##### INFORMATION
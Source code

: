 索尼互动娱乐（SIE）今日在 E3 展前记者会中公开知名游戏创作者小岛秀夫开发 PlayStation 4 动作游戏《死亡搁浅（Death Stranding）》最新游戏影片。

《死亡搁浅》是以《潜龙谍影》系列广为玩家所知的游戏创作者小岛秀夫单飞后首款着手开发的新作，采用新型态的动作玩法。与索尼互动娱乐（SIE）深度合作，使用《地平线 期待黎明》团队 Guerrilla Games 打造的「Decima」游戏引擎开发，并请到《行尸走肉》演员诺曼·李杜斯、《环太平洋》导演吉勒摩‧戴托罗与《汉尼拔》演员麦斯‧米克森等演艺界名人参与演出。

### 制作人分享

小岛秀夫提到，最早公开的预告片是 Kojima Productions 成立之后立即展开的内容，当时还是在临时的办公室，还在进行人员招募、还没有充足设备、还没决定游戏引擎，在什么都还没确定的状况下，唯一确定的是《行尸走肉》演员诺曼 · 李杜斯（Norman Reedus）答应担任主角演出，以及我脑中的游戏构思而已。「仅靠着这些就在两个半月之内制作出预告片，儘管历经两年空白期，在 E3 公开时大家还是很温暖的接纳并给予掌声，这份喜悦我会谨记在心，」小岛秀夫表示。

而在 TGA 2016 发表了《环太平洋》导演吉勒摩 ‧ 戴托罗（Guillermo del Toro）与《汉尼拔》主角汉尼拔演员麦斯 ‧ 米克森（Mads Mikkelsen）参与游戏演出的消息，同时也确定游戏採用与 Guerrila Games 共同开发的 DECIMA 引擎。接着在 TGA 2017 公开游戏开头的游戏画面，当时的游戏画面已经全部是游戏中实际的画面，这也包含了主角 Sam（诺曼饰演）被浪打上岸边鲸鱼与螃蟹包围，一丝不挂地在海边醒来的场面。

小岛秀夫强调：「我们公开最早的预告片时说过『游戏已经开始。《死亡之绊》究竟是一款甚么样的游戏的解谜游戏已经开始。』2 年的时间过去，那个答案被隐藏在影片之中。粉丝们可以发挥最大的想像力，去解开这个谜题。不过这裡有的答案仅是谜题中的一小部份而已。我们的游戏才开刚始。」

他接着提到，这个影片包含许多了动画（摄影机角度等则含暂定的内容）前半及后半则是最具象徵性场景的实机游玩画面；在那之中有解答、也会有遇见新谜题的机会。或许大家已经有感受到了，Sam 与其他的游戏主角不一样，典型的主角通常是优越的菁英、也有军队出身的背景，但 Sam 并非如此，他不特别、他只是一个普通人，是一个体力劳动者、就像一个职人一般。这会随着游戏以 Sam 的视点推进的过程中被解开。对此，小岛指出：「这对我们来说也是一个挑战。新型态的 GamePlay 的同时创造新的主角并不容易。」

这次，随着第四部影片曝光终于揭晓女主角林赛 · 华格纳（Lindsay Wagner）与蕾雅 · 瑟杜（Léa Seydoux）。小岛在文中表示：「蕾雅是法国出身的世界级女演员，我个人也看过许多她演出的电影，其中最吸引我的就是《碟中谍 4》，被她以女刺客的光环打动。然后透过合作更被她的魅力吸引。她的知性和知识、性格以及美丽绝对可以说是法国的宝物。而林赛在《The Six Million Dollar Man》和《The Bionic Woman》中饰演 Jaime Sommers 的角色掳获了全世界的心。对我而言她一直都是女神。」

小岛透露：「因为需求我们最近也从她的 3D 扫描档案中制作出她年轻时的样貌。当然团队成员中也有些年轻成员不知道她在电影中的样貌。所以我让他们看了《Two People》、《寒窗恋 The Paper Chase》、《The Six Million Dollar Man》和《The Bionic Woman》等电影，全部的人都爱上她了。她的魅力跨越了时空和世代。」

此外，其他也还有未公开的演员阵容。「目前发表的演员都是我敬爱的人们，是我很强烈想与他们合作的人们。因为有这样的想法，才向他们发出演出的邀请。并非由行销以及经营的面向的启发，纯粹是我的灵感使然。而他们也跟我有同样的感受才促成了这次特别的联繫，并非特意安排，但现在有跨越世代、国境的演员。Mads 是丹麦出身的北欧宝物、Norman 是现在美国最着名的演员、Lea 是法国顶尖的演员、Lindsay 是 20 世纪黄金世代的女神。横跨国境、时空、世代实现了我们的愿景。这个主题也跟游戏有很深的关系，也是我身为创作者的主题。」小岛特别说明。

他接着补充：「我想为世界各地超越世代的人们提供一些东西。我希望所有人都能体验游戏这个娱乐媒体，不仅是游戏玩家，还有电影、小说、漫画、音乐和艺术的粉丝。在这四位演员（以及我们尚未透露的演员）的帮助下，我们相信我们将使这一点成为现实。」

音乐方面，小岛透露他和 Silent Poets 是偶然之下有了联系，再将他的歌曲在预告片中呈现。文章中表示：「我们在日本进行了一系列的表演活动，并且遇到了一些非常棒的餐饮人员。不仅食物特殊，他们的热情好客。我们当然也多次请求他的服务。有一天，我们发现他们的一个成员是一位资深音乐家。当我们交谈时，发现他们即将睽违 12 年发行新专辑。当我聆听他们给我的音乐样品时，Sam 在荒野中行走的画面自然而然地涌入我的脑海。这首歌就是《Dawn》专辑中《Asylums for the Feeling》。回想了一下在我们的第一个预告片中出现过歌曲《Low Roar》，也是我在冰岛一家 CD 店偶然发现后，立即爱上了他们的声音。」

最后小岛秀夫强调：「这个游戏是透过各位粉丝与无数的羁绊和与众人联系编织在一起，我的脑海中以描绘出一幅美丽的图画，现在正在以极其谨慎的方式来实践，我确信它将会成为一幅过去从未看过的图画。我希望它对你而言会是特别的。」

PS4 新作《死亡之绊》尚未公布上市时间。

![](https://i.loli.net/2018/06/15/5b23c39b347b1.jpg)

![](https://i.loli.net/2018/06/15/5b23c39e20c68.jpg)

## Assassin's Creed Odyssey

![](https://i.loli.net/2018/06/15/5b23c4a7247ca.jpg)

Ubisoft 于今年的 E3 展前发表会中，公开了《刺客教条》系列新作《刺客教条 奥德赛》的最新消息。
##########
WORK INSTRUCTION:
Restate all of the entries exactly, please.

WRITTEN SOLUTION:
Source code

: 索尼互动娱乐（SIE）今日在 E3 展前记者会中公开知名游戏创作者小岛秀夫开发 PlayStation 4 动作游戏《死亡搁浅（Death Stranding）》最新游戏影片。

《死亡搁浅》是以《潜龙谍影》系列广为玩家所知的游戏创作者小岛秀夫单飞后首款着手开发的新作，采用新型态的动作玩法。与索尼互动娱乐（SIE）深度合作，使用《地平线 期待黎明》团队 Guerrilla Games 打造的「Decima」游戏引擎开发，并请到《行尸走肉》演员诺曼·李杜斯、《环太平洋》导演吉勒摩‧戴托罗与《汉尼拔》演员麦斯‧米克森等演艺界名人参与演出。

### 制作人分享

小岛秀夫提到，最早公开的预告片是 Kojima Productions 成立之后立即展开的内容，当时还是在临时的办公室，还在进行人员招募、还没有充足设备、还没决定游戏引擎，在什么都还没确定的状况下，唯一确定的是《行尸走肉》演员诺曼 · 李杜斯（Norman Reedus）答应担任主角演出，以及我脑中的游戏构思而已。「仅靠着这些就在两个半月之内制作出预告片，儘管历经两年空白期，在 E3 公开时大家还是很温暖的接纳并给予掌声，这份喜悦我会谨记在心，」小岛秀夫表示。

而在 TGA 2016 发表了《环太平洋》导演吉勒摩 ‧ 戴托罗（Guillermo del Toro）与《汉尼拔》主角汉尼拔演员麦斯 ‧ 米克森（Mads Mikkelsen）参与游戏演出的消息，同时也确定游戏採用与 Guerrila Games 共同开发的 DECIMA 引擎。接着在 TGA 2017 公开游戏开头的游戏画面，当时的游戏画面已经全部是游戏中实际的画面，这也包含了主角 Sam（诺曼饰演）被浪打上岸边鲸鱼与螃蟹包围，一丝不挂地在海边醒来的场面。

小岛秀夫强调：「我们公开最早的预告片时说过『游戏已经开始。《死亡之绊》究竟是一款甚么样的游戏的解谜游戏已经开始。』2 年的时间过去，那个答案被隐藏在影片之中。粉丝们可以发挥最大的想像力，去解开这个谜题。不过这裡有的答案仅是谜题中的一小部份而已。我们的游戏才开刚始。」

他接着提到，这个影片包含许多了动画（摄影机角度等则含暂定的内容）前半及后半则是最具象徵性场景的实机游玩画面；在那之中有解答、也会有遇见新谜题的机会。或许大家已经有感受到了，Sam 与其他的游戏主角不一样，典型的主角通常是优越的菁英、也有军队出身的背景，但 Sam 并非如此，他不特别、他只是一个普通人，是一个体力劳动者、就像一个职人一般。这会随着游戏以 Sam 的视点推进的过程中被解开。对此，小岛指出：「这对我们来说也是一个挑战。新型态的 GamePlay 的同时创造新的主角并不容易。」

这次，随着第四部影片曝光终于揭晓女主角林赛 · 华格纳（Lindsay Wagner）与蕾雅 · 瑟杜（Léa Seydoux）。小岛在文中表示：「蕾雅是法国出身的世界级女演员，我个人也看过许多她演出的电影，其中最吸引我的就是《碟中谍 4》，被她以女刺客的光环打动。然后透过合作更被她的魅力吸引。她的知性和知识、性格以及美丽绝对可以说是法国的宝物。而林赛在《The Six Million Dollar Man》和《The Bionic Woman》中饰演 Jaime Sommers 的角色掳获了全世界的心。对我而言她一直都是女神。」

小岛透露：「因为需求我们最近也从她的 3D 扫描档案中制作出她年轻时的样貌。当然团队成员中也有些年轻成员不知道她在电影中的样貌。所以我让他们看了《Two People》、《寒窗恋 The Paper Chase》、《The Six Million Dollar Man》和《The Bionic Woman》等电影，全部的人都爱上她了。她的魅力跨越了时空和世代。」

此外，其他也还有未公开的演员阵容。「目前发表的演员都是我敬爱的人们，是我很强烈想与他们合作的人们。因为有这样的想法，才向他们发出演出的邀请。并非由行销以及经营的面向的启发，纯粹是我的灵感使然。而他们也跟我有同样的感受才促成了这次特别的联繫，并非特意安排，但现在有跨越世代、国境的演员。Mads 是丹麦出身的北欧宝物、Norman 是现在美国最着名的演员、Lea 是法国顶尖的演员、Lindsay 是 20 世纪黄金世代的女神。横跨国境、时空、世代实现了我们的愿景。这个主题也跟游戏有很深的关系，也是我身为创作者的主题。」小岛特别说明。

他接着补充：「我想为世界各地超越世代的人们提供一些东西。我希望所有人都能体验游戏这个娱乐媒体，不仅是游戏玩家，还有电影、小说、漫画、音乐和艺术的粉丝。在这四位演员（以及我们尚未透露的演员）的帮助下，我们相信我们将使这一点成为现实。」

音乐方面，小岛透露他和 Silent Poets 是偶然之下有了联系，再将他的歌曲在预告片中呈现。文章中表示：「我们在日本进行了一系列的表演活动，并且遇到了一些非常棒的餐饮人员。不仅食物特殊，他们的热情好客。我们当然也多次请求他的服务。有一天，我们发现他们的一个成员是一位资深音乐家。当我们交谈时，发现他们即将睽违 12 年发行新专辑。当我聆听他们给我的音乐样品时，Sam 在荒野中行走的画面自然而然地涌入我的脑海。这首歌就是《Dawn》专辑中《Asylums for the Feeling》。回想了一下在我们的第一个预告片中出现过歌曲《Low Roar》，也是我在冰岛一家 CD 店偶然发现后，立即爱上了他们的声音。」

最后小岛秀夫强调：「这个游戏是透过各位粉丝与无数的羁绊和与众人联系编织在一起，我的脑海中以描绘出一幅美丽的图画，现在正在以极其谨慎的方式来实践，我确信它将会成为一幅过去从未看过的图画。我希望它对你而言会是特别的。」

PS4 新作《死亡之绊》尚未公布上市时间。

![](https://i.loli.net/2018/06/15/5b23c39b347b1.jpg)

![](https://i.loli.net/2018/06/15/5b23c39e20c68.jpg)

## Assassin's Creed Odyssey

![](https://i.loli.net/2018/06/15/5b23c4a7247ca.jpg)

Ubisoft 于今年的 E3 展前发表会中，公开了《刺客教条》系列新作《刺客教条 奥德赛》的最新消息。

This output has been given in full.